▸ Required action:
Among the records below, how many lines contain "Redis"? State the number and nothing more.
*** Opening Records supplied ***
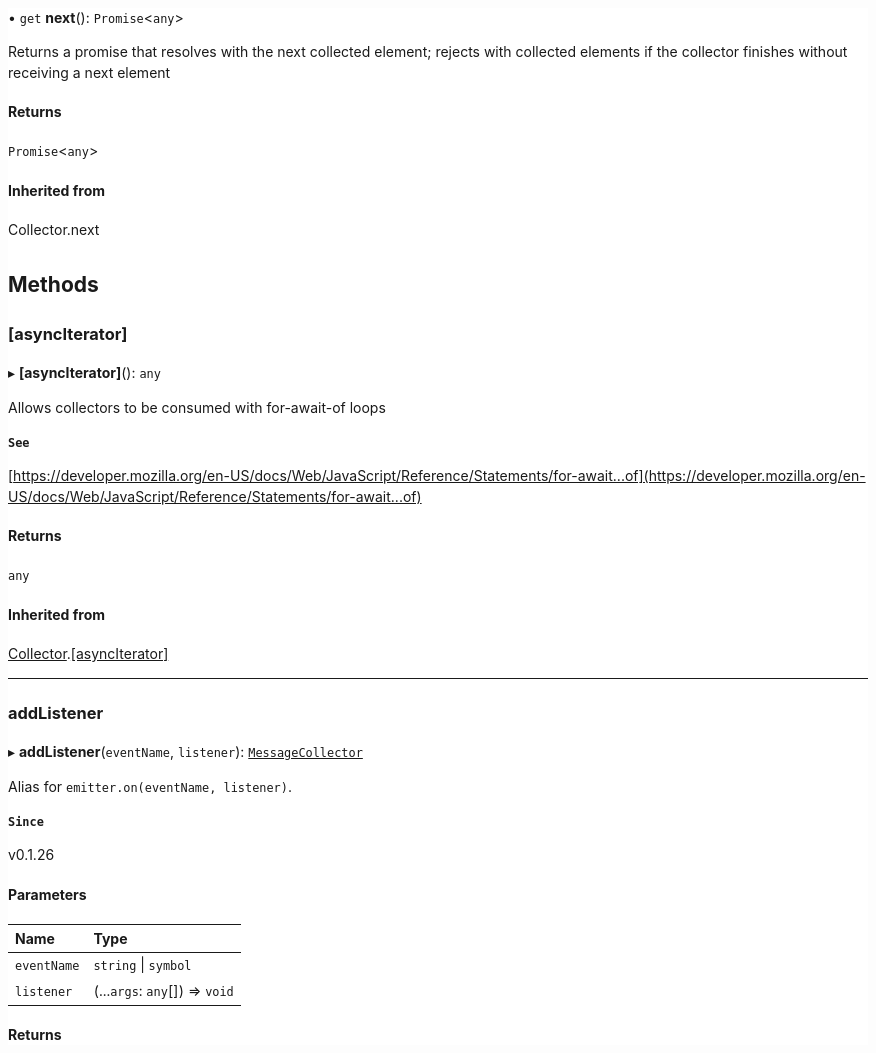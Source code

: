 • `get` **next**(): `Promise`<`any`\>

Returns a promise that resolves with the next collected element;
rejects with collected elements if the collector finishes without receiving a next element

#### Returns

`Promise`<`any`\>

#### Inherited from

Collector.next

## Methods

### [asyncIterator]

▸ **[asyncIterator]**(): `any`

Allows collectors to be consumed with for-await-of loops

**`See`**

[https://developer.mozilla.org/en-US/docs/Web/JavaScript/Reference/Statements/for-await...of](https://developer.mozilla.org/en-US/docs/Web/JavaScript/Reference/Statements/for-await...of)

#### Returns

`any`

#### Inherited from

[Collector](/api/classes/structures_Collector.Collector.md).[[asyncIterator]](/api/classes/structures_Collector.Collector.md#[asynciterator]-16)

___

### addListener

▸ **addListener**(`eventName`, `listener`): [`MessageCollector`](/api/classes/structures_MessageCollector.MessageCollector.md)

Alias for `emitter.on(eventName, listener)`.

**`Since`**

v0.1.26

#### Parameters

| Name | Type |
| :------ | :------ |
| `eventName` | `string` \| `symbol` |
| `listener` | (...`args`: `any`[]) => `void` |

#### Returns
*** Closing Records supplied ***
*** Opening Records supplied ***
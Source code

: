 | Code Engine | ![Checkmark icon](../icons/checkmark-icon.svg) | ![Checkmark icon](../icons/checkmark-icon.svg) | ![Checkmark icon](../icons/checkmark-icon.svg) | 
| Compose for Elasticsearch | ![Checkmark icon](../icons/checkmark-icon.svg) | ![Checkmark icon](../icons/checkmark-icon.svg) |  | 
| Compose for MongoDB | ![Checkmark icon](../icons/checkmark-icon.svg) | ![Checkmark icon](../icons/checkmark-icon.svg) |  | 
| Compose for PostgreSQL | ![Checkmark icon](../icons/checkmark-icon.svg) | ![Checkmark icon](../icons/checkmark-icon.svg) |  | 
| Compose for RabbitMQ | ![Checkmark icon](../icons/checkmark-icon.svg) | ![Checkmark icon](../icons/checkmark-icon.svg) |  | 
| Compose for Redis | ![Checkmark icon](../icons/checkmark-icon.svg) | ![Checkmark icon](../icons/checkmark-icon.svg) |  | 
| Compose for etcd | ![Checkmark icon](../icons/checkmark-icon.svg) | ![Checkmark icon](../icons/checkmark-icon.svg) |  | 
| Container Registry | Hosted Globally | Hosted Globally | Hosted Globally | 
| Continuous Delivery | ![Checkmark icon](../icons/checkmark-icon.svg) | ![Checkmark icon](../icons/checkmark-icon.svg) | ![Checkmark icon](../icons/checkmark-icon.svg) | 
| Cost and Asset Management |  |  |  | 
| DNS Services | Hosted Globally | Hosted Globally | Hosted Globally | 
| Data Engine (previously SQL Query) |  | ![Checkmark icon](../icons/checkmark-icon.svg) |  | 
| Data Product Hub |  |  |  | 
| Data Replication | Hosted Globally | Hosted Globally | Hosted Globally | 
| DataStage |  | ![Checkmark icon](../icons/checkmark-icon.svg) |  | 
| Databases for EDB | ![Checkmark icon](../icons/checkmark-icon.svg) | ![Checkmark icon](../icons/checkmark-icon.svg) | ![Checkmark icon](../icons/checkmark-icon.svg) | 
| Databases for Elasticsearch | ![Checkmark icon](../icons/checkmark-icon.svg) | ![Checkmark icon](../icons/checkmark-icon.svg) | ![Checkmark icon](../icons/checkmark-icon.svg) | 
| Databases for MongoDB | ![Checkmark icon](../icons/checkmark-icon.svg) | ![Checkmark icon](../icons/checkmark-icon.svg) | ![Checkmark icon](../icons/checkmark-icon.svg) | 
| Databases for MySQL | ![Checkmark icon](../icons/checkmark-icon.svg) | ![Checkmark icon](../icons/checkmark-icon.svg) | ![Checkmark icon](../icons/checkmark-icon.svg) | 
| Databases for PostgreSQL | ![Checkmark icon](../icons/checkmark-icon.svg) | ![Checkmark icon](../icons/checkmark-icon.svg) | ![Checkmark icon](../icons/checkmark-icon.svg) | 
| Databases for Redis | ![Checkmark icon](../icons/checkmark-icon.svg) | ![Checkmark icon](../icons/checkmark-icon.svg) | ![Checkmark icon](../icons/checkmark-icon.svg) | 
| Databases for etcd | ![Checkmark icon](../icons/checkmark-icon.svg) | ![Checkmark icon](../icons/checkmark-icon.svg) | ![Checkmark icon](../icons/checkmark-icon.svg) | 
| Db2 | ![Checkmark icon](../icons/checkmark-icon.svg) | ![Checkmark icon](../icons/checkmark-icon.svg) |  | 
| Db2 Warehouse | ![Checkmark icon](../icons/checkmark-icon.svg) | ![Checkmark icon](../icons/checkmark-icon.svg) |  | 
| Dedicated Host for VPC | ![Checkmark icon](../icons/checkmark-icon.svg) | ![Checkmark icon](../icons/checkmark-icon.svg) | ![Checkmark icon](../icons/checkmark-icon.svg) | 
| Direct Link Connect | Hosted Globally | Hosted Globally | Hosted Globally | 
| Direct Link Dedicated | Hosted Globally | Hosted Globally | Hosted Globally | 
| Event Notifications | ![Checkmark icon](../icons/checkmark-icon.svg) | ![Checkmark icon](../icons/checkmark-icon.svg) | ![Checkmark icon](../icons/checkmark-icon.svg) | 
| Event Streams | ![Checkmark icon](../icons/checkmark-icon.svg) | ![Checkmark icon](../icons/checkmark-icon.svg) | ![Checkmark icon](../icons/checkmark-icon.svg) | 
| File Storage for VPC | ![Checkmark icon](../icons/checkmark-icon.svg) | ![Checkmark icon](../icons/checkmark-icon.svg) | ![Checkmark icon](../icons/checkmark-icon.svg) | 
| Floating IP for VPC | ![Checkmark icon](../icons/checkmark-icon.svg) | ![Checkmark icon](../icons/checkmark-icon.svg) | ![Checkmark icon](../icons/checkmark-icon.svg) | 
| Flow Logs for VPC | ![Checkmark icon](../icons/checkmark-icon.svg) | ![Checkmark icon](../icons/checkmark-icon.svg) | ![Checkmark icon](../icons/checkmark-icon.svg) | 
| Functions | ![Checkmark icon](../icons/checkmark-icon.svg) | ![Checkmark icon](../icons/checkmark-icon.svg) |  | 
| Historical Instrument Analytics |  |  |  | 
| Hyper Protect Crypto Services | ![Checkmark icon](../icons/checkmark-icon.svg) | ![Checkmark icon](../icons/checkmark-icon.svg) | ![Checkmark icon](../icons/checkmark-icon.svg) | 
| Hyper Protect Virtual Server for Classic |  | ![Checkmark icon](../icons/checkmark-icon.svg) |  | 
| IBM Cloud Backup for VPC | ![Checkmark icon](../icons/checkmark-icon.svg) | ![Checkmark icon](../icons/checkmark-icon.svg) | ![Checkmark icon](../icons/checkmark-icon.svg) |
*** Closing Records supplied ***
▸ Expected answer:
2